Task description
In the entries that follow, find the line containing "- Nástroj na"; from there, copy every line exactly through the line containing "- Uvádzajú sa".

=== Section Start ===

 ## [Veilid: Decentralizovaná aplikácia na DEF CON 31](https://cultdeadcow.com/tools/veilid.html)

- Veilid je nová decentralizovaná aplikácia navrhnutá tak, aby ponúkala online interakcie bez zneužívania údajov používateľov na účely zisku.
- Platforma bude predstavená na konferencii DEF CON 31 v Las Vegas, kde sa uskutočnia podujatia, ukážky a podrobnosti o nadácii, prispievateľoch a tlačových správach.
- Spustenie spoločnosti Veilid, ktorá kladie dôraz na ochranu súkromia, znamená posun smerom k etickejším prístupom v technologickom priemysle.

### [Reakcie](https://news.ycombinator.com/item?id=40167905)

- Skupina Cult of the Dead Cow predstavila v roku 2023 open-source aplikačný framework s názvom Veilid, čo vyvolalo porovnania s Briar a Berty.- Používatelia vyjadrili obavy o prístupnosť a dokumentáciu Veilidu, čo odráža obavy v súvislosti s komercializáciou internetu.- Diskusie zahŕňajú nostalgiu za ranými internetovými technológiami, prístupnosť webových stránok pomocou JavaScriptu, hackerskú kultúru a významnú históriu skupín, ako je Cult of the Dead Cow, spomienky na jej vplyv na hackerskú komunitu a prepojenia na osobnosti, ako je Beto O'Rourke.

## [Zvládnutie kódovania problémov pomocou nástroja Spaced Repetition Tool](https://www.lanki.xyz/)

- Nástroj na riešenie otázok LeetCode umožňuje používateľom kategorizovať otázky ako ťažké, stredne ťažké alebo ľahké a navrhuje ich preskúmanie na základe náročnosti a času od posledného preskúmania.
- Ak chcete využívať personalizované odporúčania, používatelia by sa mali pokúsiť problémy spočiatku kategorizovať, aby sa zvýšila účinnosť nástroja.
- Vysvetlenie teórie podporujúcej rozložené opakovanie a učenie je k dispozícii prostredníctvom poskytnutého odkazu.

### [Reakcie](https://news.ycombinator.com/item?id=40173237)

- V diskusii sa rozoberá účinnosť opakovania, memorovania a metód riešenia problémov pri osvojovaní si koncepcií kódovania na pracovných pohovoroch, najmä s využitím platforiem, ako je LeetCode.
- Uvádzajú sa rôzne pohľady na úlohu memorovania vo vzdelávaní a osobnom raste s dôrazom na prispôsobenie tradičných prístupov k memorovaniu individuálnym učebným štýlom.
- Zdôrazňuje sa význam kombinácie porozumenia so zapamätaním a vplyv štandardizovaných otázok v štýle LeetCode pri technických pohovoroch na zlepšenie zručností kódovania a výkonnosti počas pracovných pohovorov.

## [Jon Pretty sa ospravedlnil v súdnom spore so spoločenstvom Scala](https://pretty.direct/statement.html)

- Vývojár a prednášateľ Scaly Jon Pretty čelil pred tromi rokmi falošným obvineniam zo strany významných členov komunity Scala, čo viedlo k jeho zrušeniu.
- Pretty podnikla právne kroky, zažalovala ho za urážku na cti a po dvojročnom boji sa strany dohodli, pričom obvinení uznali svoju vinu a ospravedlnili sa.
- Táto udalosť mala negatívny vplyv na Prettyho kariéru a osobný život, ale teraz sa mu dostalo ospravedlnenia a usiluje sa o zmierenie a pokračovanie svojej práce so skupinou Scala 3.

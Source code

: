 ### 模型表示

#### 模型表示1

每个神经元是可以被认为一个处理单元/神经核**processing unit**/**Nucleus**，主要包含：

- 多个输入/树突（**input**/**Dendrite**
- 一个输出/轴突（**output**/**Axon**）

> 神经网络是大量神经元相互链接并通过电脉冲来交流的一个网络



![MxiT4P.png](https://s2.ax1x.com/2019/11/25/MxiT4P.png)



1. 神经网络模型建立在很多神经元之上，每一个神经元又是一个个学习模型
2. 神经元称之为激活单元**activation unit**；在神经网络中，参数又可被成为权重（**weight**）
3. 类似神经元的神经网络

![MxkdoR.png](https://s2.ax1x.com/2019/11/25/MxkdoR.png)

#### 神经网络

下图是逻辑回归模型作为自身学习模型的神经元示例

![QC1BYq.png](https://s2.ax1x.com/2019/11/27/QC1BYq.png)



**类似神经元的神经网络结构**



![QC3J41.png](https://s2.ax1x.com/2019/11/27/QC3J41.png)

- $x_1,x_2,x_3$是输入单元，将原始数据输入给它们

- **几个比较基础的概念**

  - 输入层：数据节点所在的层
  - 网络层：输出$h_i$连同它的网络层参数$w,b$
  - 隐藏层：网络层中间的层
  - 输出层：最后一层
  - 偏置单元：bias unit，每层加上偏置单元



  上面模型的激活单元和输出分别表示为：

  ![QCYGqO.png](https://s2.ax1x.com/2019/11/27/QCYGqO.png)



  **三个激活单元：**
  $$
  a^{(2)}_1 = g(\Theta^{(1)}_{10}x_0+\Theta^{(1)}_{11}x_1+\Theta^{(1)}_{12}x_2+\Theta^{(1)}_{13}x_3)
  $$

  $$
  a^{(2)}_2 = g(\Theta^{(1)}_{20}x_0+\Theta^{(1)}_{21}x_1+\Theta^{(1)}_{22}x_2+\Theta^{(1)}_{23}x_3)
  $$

=== Section End ===

Result of this task
- Nástroj na riešenie otázok LeetCode umožňuje používateľom kategorizovať otázky ako ťažké, stredne ťažké alebo ľahké a navrhuje ich preskúmanie na základe náročnosti a času od posledného preskúmania.
- Ak chcete využívať personalizované odporúčania, používatelia by sa mali pokúsiť problémy spočiatku kategorizovať, aby sa zvýšila účinnosť nástroja.
- Vysvetlenie teórie podporujúcej rozložené opakovanie a učenie je k dispozícii prostredníctvom poskytnutého odkazu.

### [Reakcie](https://news.ycombinator.com/item?id=40173237)

- V diskusii sa rozoberá účinnosť opakovania, memorovania a metód riešenia problémov pri osvojovaní si koncepcií kódovania na pracovných pohovoroch, najmä s využitím platforiem, ako je LeetCode.
- Uvádzajú sa rôzne pohľady na úlohu memorovania vo vzdelávaní a osobnom raste s dôrazom na prispôsobenie tradičných prístupov k memorovaniu individuálnym učebným štýlom.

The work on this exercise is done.